[[ ENTRIES PROVIDED, beginning ]]

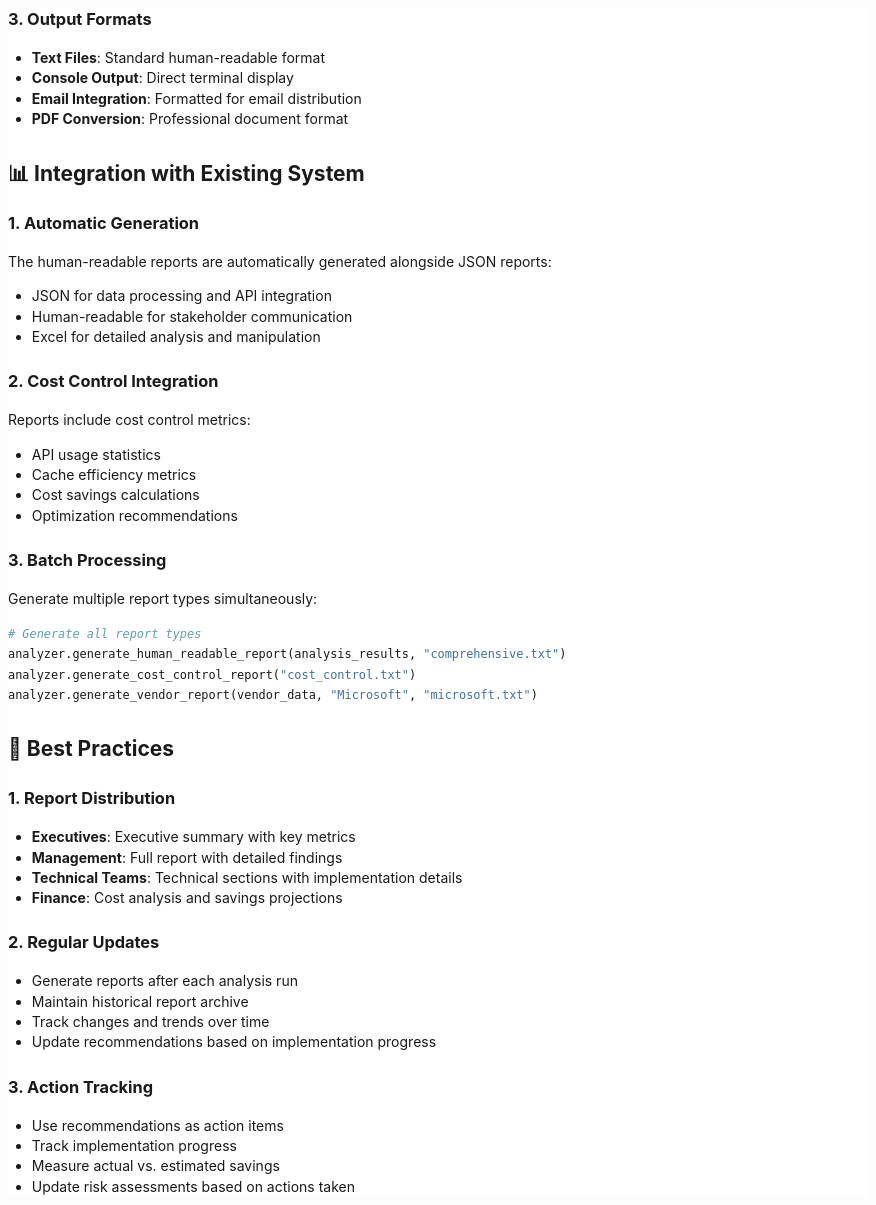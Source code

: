 ### 3. **Output Formats**
- **Text Files**: Standard human-readable format
- **Console Output**: Direct terminal display
- **Email Integration**: Formatted for email distribution
- **PDF Conversion**: Professional document format

## 📊 Integration with Existing System

### 1. **Automatic Generation**
The human-readable reports are automatically generated alongside JSON reports:
- JSON for data processing and API integration
- Human-readable for stakeholder communication
- Excel for detailed analysis and manipulation

### 2. **Cost Control Integration**
Reports include cost control metrics:
- API usage statistics
- Cache efficiency metrics
- Cost savings calculations
- Optimization recommendations

### 3. **Batch Processing**
Generate multiple report types simultaneously:
```python
# Generate all report types
analyzer.generate_human_readable_report(analysis_results, "comprehensive.txt")
analyzer.generate_cost_control_report("cost_control.txt")
analyzer.generate_vendor_report(vendor_data, "Microsoft", "microsoft.txt")
```

## 🎯 Best Practices

### 1. **Report Distribution**
- **Executives**: Executive summary with key metrics
- **Management**: Full report with detailed findings
- **Technical Teams**: Technical sections with implementation details
- **Finance**: Cost analysis and savings projections

### 2. **Regular Updates**
- Generate reports after each analysis run
- Maintain historical report archive
- Track changes and trends over time
- Update recommendations based on implementation progress

### 3. **Action Tracking**
- Use recommendations as action items
- Track implementation progress
- Measure actual vs. estimated savings
- Update risk assessments based on actions taken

[[ ENTRIES PROVIDED, end ]]

Transcribe each entry exactly; images stay out.

Source code

: ### 3. **Output Formats**
- **Text Files**: Standard human-readable format
- **Console Output**: Direct terminal display
- **Email Integration**: Formatted for email distribution
- **PDF Conversion**: Professional document format

## 📊 Integration with Existing System

### 1. **Automatic Generation**
The human-readable reports are automatically generated alongside JSON reports:
- JSON for data processing and API integration
- Human-readable for stakeholder communication
- Excel for detailed analysis and manipulation

### 2. **Cost Control Integration**
Reports include cost control metrics:
- API usage statistics
- Cache efficiency metrics
- Cost savings calculations
- Optimization recommendations

### 3. **Batch Processing**
Generate multiple report types simultaneously:
```python
# Generate all report types
analyzer.generate_human_readable_report(analysis_results, "comprehensive.txt")
analyzer.generate_cost_control_report("cost_control.txt")
analyzer.generate_vendor_report(vendor_data, "Microsoft", "microsoft.txt")
```

## 🎯 Best Practices

### 1. **Report Distribution**
- **Executives**: Executive summary with key metrics
- **Management**: Full report with detailed findings
- **Technical Teams**: Technical sections with implementation details
- **Finance**: Cost analysis and savings projections

### 2. **Regular Updates**
- Generate reports after each analysis run
- Maintain historical report archive
- Track changes and trends over time
- Update recommendations based on implementation progress

### 3. **Action Tracking**
- Use recommendations as action items
- Track implementation progress
- Measure actual vs. estimated savings
- Update risk assessments based on actions taken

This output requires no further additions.